▶ _TASK GOAL_:
Pull every line with "Interfaces" from the data.
─── SUPPLIED MATERIAL
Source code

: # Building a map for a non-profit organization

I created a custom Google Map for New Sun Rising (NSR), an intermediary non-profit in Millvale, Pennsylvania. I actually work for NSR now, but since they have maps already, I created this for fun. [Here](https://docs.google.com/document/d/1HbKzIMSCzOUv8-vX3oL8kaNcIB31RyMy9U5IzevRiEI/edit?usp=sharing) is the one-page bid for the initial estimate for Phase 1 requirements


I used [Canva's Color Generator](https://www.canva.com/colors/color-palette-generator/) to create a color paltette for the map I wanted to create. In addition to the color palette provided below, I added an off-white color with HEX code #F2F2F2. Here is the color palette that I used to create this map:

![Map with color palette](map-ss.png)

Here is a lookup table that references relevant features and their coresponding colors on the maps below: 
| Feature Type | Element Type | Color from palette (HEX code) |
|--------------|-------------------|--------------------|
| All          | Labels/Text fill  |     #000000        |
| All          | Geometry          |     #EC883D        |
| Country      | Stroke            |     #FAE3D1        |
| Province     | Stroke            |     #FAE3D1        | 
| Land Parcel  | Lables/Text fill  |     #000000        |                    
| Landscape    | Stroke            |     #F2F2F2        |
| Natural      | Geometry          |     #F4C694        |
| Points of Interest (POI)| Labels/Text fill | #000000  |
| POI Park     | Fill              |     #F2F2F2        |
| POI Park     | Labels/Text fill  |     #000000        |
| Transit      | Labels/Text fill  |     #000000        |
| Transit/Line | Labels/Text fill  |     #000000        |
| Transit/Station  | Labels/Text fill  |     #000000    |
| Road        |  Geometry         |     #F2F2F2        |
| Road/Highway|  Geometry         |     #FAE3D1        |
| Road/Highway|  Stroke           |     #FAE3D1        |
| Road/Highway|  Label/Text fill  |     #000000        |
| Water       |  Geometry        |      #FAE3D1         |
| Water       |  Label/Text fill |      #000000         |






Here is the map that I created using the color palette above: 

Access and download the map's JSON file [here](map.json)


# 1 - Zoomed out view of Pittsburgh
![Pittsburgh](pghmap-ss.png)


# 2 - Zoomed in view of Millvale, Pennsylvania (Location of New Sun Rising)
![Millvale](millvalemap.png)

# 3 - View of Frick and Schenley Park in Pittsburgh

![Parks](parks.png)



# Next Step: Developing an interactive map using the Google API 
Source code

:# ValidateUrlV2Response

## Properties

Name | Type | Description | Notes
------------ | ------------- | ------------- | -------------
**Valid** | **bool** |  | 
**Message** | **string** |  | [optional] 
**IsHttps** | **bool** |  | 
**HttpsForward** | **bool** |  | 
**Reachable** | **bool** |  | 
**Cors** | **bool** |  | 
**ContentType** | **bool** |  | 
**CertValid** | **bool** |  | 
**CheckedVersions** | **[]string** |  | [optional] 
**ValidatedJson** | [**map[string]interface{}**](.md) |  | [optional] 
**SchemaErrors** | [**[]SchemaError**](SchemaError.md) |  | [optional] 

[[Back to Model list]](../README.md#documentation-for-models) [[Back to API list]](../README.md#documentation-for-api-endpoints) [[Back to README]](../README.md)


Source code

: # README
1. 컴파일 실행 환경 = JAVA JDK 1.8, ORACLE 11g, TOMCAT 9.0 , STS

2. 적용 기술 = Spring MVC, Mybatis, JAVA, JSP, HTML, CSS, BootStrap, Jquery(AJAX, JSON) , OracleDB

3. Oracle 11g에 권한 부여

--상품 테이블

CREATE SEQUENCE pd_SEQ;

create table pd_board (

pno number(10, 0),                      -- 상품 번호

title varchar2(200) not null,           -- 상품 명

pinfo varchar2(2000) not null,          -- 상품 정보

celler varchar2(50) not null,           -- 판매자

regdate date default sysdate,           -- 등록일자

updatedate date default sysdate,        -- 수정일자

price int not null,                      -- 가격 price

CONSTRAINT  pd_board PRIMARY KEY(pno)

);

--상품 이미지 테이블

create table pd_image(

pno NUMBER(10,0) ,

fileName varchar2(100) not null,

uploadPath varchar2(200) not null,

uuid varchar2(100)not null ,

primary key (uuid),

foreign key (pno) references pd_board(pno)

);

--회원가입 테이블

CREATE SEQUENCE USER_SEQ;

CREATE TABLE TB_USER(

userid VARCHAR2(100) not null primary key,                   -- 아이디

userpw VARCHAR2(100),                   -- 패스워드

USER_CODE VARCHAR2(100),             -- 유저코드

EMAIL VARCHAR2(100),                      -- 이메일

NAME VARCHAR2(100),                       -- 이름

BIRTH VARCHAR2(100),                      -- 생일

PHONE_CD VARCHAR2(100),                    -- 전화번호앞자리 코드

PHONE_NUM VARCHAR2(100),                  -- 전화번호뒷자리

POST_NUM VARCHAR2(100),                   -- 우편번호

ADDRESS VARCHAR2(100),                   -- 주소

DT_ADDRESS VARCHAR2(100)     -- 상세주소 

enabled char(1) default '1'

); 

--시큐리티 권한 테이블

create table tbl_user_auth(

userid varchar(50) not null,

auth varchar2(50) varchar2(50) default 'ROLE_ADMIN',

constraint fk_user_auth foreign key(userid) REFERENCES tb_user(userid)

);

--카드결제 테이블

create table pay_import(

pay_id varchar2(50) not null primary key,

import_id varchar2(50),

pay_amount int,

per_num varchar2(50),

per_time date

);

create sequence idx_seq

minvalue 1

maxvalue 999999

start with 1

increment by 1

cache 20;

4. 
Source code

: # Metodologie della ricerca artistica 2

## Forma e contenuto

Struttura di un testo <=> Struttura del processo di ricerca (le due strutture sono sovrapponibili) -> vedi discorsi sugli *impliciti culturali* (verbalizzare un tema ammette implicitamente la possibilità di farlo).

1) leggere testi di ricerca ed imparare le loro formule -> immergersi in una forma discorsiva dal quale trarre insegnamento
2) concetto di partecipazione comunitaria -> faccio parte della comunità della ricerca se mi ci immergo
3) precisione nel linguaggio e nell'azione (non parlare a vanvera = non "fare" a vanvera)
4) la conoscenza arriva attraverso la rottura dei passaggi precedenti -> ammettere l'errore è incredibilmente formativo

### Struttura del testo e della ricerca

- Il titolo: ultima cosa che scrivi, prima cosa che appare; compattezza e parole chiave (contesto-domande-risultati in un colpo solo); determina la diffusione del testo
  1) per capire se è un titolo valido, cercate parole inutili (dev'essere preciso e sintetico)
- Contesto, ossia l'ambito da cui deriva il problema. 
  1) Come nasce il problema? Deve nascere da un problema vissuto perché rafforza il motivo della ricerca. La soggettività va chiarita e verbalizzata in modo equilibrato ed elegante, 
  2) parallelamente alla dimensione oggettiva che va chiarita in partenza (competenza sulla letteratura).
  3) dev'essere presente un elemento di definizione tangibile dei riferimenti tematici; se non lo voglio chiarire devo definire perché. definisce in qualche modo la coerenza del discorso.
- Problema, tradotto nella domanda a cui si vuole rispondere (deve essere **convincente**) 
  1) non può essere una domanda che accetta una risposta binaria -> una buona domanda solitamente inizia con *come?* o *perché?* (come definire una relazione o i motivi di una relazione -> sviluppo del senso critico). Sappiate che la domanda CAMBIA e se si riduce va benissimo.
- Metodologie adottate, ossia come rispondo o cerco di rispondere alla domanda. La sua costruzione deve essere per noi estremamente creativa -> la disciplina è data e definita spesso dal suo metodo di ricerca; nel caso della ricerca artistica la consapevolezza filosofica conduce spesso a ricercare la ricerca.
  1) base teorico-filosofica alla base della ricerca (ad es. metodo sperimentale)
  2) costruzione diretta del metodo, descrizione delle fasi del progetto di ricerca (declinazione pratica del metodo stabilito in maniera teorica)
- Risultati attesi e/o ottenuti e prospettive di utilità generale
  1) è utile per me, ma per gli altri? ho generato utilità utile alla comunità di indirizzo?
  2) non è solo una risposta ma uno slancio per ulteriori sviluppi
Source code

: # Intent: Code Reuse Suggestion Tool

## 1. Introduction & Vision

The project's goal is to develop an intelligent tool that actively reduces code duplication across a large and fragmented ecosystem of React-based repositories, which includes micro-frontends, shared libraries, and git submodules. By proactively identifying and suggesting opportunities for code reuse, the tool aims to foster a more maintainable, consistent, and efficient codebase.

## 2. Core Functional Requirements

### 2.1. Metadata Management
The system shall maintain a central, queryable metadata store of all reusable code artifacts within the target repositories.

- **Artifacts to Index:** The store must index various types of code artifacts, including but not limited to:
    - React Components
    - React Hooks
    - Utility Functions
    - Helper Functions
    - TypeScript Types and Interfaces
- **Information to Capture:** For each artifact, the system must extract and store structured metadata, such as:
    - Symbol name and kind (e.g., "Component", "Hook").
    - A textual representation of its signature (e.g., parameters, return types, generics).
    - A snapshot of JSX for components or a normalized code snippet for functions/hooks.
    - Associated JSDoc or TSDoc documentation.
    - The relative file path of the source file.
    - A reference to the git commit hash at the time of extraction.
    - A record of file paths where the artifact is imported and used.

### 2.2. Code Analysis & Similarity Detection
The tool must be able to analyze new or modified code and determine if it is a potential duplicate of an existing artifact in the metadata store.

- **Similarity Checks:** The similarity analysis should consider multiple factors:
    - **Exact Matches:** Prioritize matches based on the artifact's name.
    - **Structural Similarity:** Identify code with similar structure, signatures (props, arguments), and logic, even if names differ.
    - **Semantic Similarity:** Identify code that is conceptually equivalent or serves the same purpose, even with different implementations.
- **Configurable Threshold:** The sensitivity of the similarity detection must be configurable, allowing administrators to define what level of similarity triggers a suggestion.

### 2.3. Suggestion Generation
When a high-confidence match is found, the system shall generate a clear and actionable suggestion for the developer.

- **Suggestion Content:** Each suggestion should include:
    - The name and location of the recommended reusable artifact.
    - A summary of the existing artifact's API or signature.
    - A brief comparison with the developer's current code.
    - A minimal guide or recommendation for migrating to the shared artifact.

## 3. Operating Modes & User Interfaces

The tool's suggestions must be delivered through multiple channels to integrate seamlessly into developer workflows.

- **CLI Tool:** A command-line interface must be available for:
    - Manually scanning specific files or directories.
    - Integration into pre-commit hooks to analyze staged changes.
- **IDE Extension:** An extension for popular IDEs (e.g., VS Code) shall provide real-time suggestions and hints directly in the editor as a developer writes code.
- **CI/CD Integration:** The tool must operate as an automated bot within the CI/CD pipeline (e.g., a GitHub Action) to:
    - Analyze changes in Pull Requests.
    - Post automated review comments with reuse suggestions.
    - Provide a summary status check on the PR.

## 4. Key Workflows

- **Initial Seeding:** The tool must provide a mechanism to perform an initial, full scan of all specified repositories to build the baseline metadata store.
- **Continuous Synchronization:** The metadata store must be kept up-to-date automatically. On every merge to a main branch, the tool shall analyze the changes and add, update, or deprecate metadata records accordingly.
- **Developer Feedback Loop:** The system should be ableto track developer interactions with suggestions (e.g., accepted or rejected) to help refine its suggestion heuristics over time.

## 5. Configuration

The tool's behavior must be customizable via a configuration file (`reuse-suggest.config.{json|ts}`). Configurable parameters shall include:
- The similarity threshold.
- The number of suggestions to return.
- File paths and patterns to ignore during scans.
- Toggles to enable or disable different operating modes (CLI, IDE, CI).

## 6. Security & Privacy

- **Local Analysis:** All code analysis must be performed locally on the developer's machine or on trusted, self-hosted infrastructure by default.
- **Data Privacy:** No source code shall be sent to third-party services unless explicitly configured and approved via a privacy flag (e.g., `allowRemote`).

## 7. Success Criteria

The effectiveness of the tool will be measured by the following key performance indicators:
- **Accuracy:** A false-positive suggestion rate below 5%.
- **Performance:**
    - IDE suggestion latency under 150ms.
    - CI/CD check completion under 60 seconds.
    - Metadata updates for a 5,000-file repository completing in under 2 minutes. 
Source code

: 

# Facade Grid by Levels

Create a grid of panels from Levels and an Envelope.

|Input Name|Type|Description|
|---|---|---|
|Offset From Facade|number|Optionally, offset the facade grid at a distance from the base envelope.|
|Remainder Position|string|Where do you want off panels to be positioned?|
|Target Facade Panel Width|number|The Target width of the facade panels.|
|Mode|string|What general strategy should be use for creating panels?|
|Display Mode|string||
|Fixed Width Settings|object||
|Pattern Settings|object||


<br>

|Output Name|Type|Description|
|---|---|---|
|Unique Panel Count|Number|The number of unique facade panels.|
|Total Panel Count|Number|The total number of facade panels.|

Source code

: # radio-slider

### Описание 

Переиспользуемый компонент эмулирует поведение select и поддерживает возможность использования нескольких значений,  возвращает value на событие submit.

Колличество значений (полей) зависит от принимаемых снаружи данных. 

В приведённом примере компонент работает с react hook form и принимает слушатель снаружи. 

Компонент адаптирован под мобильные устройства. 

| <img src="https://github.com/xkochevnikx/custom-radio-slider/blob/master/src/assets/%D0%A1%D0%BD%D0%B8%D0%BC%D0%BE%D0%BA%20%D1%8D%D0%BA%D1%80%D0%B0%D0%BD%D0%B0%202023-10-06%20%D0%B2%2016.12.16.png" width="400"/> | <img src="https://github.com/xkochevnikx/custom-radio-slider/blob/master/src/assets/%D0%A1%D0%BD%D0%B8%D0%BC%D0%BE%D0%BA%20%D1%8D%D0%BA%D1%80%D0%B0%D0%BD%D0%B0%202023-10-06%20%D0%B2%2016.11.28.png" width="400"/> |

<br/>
──────
▶ _REPLY TO THE TASK_:
    - TypeScript Types and Interfaces
## 3. Operating Modes & User Interfaces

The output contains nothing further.